Give only the number of lines in the records that include "Hierholzer".

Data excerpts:
»»
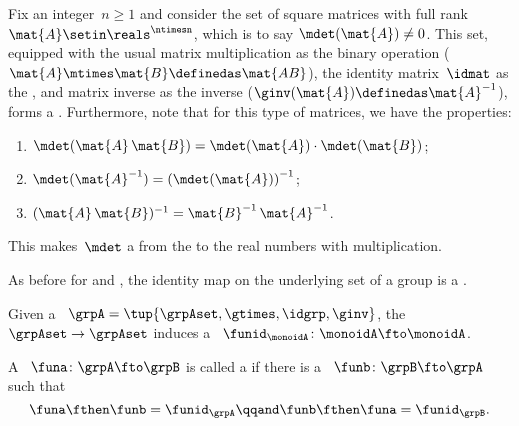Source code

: \begin{example}
    \label{exa:square-full}
    Fix an integer~$n\geq1 $ and consider the set of square matrices with full rank~$\mat{A} \setin \reals^{\ntimesn}$, which is to say $\mdet(\mat{A}) \neq 0$.
    This set, equipped with the usual matrix multiplication as the binary operation ($\mat{A}\mtimes \mat{B}\definedas \mat{AB}$), the identity matrix~$\idmat$ as the , and matrix inverse as the inverse ($\ginv(\mat{A})\definedas \mat{A}^{-1}$), forms a .
    Furthermore, note that for this type of matrices, we have the properties:
    \begin{enumerate}
        \item $\mdet(\mat{A} \, \mat{B}) = \mdet(\mat{A}) \cdot  \mdet(\mat{B})$;
        \item $\mdet(\mat{A}^{-1}) = \left( \mdet(\mat{A}) \right) ^ {-1}$;
        \item $(\mat{A}\,\mat{B})^{-1} = {\mat{B}^{-1} \, \mat{A}^{-1}}$.
    \end{enumerate}
    This makes~$\mdet$ a  from the  to the real numbers with multiplication.
\end{example}

As before for  and , the identity map on the underlying set of a group is a .

\begin{ctdefinition}
    \label{def:identity-grp-mor}
    Given a ~$\grpA =  \tup{\grpAset, \gtimes, \idgrp, \ginv}$, the  $\grpAset \to \grpAset$ induces a ~$\funid_\monoidA\colon \monoidA \fto \monoidA$.
\end{ctdefinition}

\begin{ctdefinition}
    \label{def:grp-iso}
    A ~$\funa\colon \grpA \fto \grpB$ is called a  if there is a ~$\funb\colon \grpB \fto \grpA$ such that
    \begin{equation}
        \funa \fthen \funb = \funid_\grpA \qqand \funb \fthen \funa = \funid_\grpB.
    \end{equation}
\end{ctdefinition}


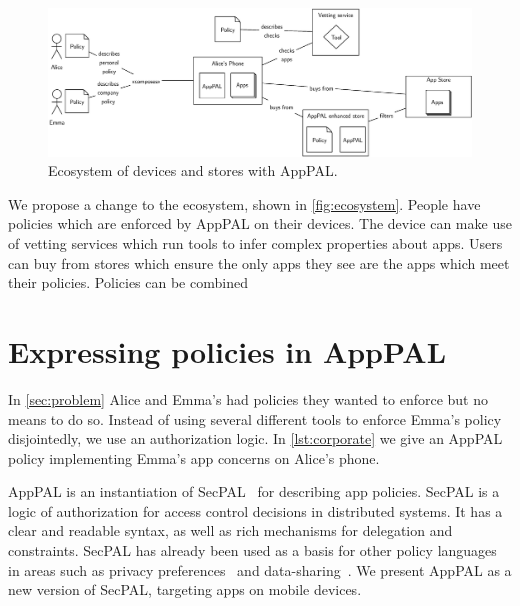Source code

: \documentclass[]{llncs}
\begin{document}
\begin{figure}
\includegraphics{figures/overview.eps}
\caption{Ecosystem of devices and stores with AppPAL.}
\label{fig:ecosystem}
\end{figure}

We propose a change to the ecosystem, shown in \autoref{fig:ecosystem}.
People have policies which are enforced by AppPAL on their devices.
The device can make use of vetting services which run tools to infer complex properties about apps.
Users can buy from stores which ensure the only apps they see are the apps which meet their policies.
Policies can be combined

\section{Expressing policies in AppPAL}
\label{sec:idea}

In \autoref{sec:problem} Alice and Emma's had policies they wanted to enforce but no means to do so.
Instead of using several different tools to enforce Emma's policy disjointedly, we use an authorization logic.
In \autoref{lst:corporate} we give an AppPAL policy implementing Emma's app concerns on Alice's phone.

AppPAL is an instantiation of SecPAL~\cite{Becker:2006vh} for describing app policies.
SecPAL is a logic of authorization for access control decisions in distributed systems.
It has a clear and readable syntax, as well as rich mechanisms for delegation and constraints.
SecPAL has already been used as a basis for other policy languages in areas such as privacy preferences~\cite{Becker:2009ula} and data-sharing~\cite{Aziz:2011vt}.
We present AppPAL as a new version of SecPAL, targeting apps on mobile devices.
\end{document}
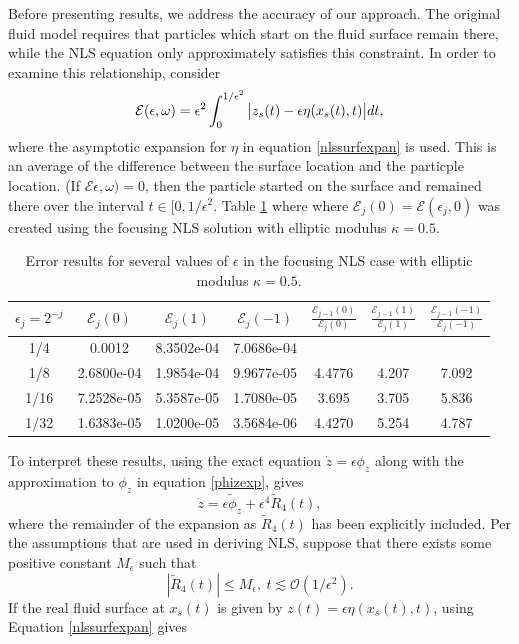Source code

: \documentclass[a4paper,11pt]{article}
\begin{document}
Before presenting results, we address the accuracy of our approach.  The original fluid model requires that particles which start on the fluid surface remain there, while the NLS equation only approximately satisfies this constraint.  In order to examine this relationship, consider
\[
\mathcal{E}(\epsilon,\omega) = \epsilon^{2}\int_{0}^{1/\epsilon^{2}}\big{|}z_{s}(t) - \epsilon\eta(x_{s}(t),t) \big{|}dt, 
\]    
where the asymptotic expansion for $\eta$ in equation \eqref{nlssurfexpan} is used.  This is an average of the difference between the surface location and the particple location.  (If $\mathcal{E}\epsilon,\omega)=0$, then the particle started on the surface and remained there over the interval $t\in[0,1/\epsilon^2$.  Table \ref{errtab} where where $\mathcal{E}_{j}(0) = \mathcal{E}(\epsilon_{j},0)$ was created using the focusing NLS solution with elliptic modulus $\kappa = 0.5$.
\begin{table}[!h]
\centering
\begin{tabular}{c|cccccc}
$\epsilon_{j}=2^{-j}$ & $\mathcal{E}_{j}(0)$ & $\mathcal{E}_{j}(1)$ & $\mathcal{E}_{j}(-1)$ & $\frac{\mathcal{E}_{j-1}(0)}{\mathcal{E}_{j}(0)}$ & $\frac{\mathcal{E}_{j-1}(1)}{\mathcal{E}_{j}(1)}$ & $\frac{\mathcal{E}_{j-1}(-1)}{\mathcal{E}_{j}(-1)}$\\ 
\hline
1/4 & 0.0012 & 8.3502e-04 & 7.0686e-04 & & & \\
1/8 & 2.6800e-04 & 1.9854e-04 & 9.9677e-05 & 4.4776 & 4.207 & 7.092\\
1/16 & 7.2528e-05  & 5.3587e-05 & 1.7080e-05 & 3.695 & 3.705 & 5.836 \\
1/32 & 1.6383e-05 & 1.0200e-05 & 3.5684e-06 & 4.4270 & 5.254 & 4.787
\end{tabular}
\caption{Error results for several values of $\epsilon$ in the focusing NLS case with elliptic modulus $\kappa=0.5$.}
\label{errtab}
\end{table}
To interpret these results, using the exact equation $\dot{z}=\epsilon\phi_{z}$ along with the approximation to $\phi_{z}$ in equation \eqref{phizexp}, gives
\[
 \dot{z} = \epsilon\tilde{\phi}_{z} + \epsilon^{4}\tilde{R}_{4}(t),
\] 
where the remainder of the expansion as $\tilde{R}_{4}(t)$ has been explicitly included.  Per the assumptions that are used in deriving NLS, suppose that there exists some positive constant $M_{\epsilon}$ such that 
\[
\left|\tilde{R}_{4}(t) \right|\leq M_{\epsilon}, ~ t \lesssim \mathcal{O}(1/\epsilon^{2}). 
\]
If the real fluid surface at $x_{s}(t)$ is given by $z(t) = \epsilon \eta(x_{s}(t),t)$, using Equation \eqref{nlssurfexpan} gives
\end{document}
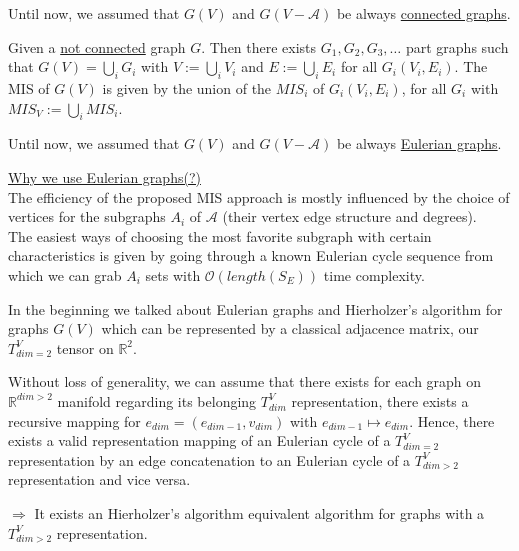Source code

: \documentclass{article}
\newtheorem*{theorem A}{Theorem A}
\newtheorem*{theorem B}{N\"olker's Theorem}
\theoremstyle{remark}
\theoremstyle{remark}
\begin{document}
\vspace{0.3cm}
Until now, we assumed that $G\left(V\right)$ and $G\left(V - \mathcal{A}\right)$ be always \underline{connected graphs}.

\vspace{0.3cm}
Given a \underline{not connected} graph $G$. Then there exists $G_{1}, G_{2}, G_{3}, \dots$ part graphs such that $G\left(V\right) = \bigcup_{i} G_{i}$ with $V := \bigcup_{i} V_{i}$ and $E := \bigcup_{i} E_{i}$ for all $G_{i}\left(V_{i}, E_{i}\right)$. The MIS of $G\left(V\right)$ is given by the union of the $MIS_{i}$ of $G_{i}\left(V_{i}, E_{i}\right)$, for all $G_{i}$ with $MIS_{V} := \bigcup_{i} MIS_{i}$.

\vspace{0.3cm}
Until now, we assumed that $G\left(V\right)$ and $G\left(V - \mathcal{A}\right)$ be always \underline{Eulerian graphs}.

\vspace{0.3cm}
\underline{Why we use Eulerian graphs(?)}\\
The efficiency of the proposed MIS approach is mostly influenced by the choice of vertices for the subgraphs $A_{i}$ of $\mathcal{A}$ (their vertex edge structure and degrees).\\
The easiest ways of choosing the most favorite subgraph with certain characteristics is given by going through a known Eulerian cycle sequence from which we can grab $A_{i}$ sets with $\mathcal{O}\left(length\left(S_{E}\right)\right)$ time complexity.

\vspace{0.3cm}
In the beginning we talked about Eulerian graphs and Hierholzer's algorithm for graphs $G\left(V\right)$ which can be represented by a classical adjacence matrix, our $T^{V}_{dim=2}$ tensor on $\mathbb{R}^{2}$.

\vspace{0.3cm}
Without loss of generality, we can assume that there exists for each graph on $\mathbb{R}^{dim > 2}$ manifold regarding its belonging $T^{V}_{dim}$ representation, there exists a recursive mapping for $e_{dim} = \left(e_{dim-1}, v_{dim}\right)$ with $e_{dim-1} \mapsto e_{dim}$. Hence, there exists a valid representation mapping of an Eulerian cycle of a $T^{V}_{dim=2}$ representation by an edge concatenation to an Eulerian cycle of a $T^{V}_{dim > 2}$ representation and vice versa.

\vspace{0.3cm}
$\Rightarrow$ It exists an Hierholzer's algorithm equivalent algorithm for graphs with a $T^{V}_{dim > 2}$ representation.
\end{document}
««
--- COMPLETED EXERCISE ---
2